FRESH

Hacker News

Home

100k TPS over a billion rows: the unreasonable effectiveness of SQLite

402 points by speckx

by rich_sasha

4 subcomments

I concur that sqlite is quite amazing. That said, I was a heavy user and have grown some skepticism as well:
- it is not that hard to lock the db. Usually killing the process that caused the deadlock solves the issue - but you need to identify it / monitor for it. And yes, it happens with WAL too
- but when it does happen, it is quite scary. Simply, anything that touches your DB suddenly stops working - can't read, can't write.
- in some cases, WAL does not checkpoint. This leads to drastic growth in the size of the WAL file, and down the line in catastrophic slowdown of queries - things that take 10ms suddenly take 10 seconds. In my particular case, no tweaking of SQLite params fixed it. I had to monitor for it, and periodically force WAL file to be rolled into the main DB.
- all of this gets harder on Windows, where eg.you cannot just 'lsof' a file.
- the performance stats change somewhat for the worse in the cloud on drives that look local but actually aren't. Of course that is not sqlite's fault, but the blazing fast performance doesn't apply to all commonly encountered environments that look like real local drives.
I'm not dissing SQLite, I use it despite these shortcomings. Equally, I'm happy to reach for something like Postgres, which, well, hasn't burned me yet.
EDIT I should add that despite all this I never managed to corrupt the DB, or break any of the SQL promises - never messed up indices, never saw broken ACID compliance etc. And that's a massive endorsement, on reflection.

by weitendorf

1 subcomments

I've been working on a hybrid protobuf ORM/generic CRUD server based on sqlite
(code at https://github.com/accretional/collector - forgive the documentation. I'm working on a container-based agent project and also trialling using agents heavily to write the individual features. It's working pretty well but the agents have been very zealous at documenting things lol).
This is my first real project using sqlite and we've hit some similarly cool benchmarks:
* 5-15ms downtime to backup a live sqlite db with a realistic amount of data for a crud db
* Capable of properly queueing hundreds of read/write operations when temporarily unavailable due to a backup
* e2e latency of basically 1ms for CRUD operations, including proto SerDe
* WAL lets us do continuous, streaming, chunked backups!
Previously I'd only worked with Postgres and Spanner. I absolutely love sqlite so far - would still use Spanner for some tasks with an infinite budget but once we get Collector to implement partitions I don't think I would ever use Postgres again.

by matthewaveryusa

7 subcomments

The only caveat being this assumes all your data can fit on a single machine, and all your processing can fit on one machine. You can get a a u-24tb1.112xlarge with 448 vcores, 24TB RAM for 255/hour and attach 64TB of EBS -- that's a lot of runway.

by diath

5 subcomments

> Hopefully, this post helps illustrate the unreasonable effectiveness of SQLite as well as the challenges you can run in with Amdahl's law and network databases like postgres.
No, it does not.

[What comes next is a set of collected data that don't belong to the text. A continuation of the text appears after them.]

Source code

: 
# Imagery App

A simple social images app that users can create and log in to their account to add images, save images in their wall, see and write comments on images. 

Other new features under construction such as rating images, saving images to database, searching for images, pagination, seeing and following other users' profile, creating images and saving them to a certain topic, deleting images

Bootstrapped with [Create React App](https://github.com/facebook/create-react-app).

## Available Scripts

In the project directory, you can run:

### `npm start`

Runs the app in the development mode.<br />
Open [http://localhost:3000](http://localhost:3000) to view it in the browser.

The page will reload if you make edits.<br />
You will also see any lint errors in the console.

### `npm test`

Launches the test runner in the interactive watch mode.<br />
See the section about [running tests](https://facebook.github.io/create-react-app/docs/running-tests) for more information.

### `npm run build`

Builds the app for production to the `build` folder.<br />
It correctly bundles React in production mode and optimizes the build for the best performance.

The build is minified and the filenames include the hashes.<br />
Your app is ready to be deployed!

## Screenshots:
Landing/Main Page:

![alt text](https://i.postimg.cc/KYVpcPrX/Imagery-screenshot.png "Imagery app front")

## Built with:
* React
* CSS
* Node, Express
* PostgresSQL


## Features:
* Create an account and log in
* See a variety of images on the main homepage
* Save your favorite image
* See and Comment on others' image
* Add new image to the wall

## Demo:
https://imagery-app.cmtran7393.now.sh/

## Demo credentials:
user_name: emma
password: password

This article first says that normally you would run an application and the database on separate servers and then starts measuring the performance of a locally embedded database. If you have to keep the initial requirement for your software, then SQLite is completely out of equation. If you can change the requirement, then you can achieve similar performance by tuning the local PGSQL instance -- and then it also becomes a valuation of features and not just raw throughput. I'm not saying SQLite is not an option either, but this article seems confusing in that it compares two different problems/solutions.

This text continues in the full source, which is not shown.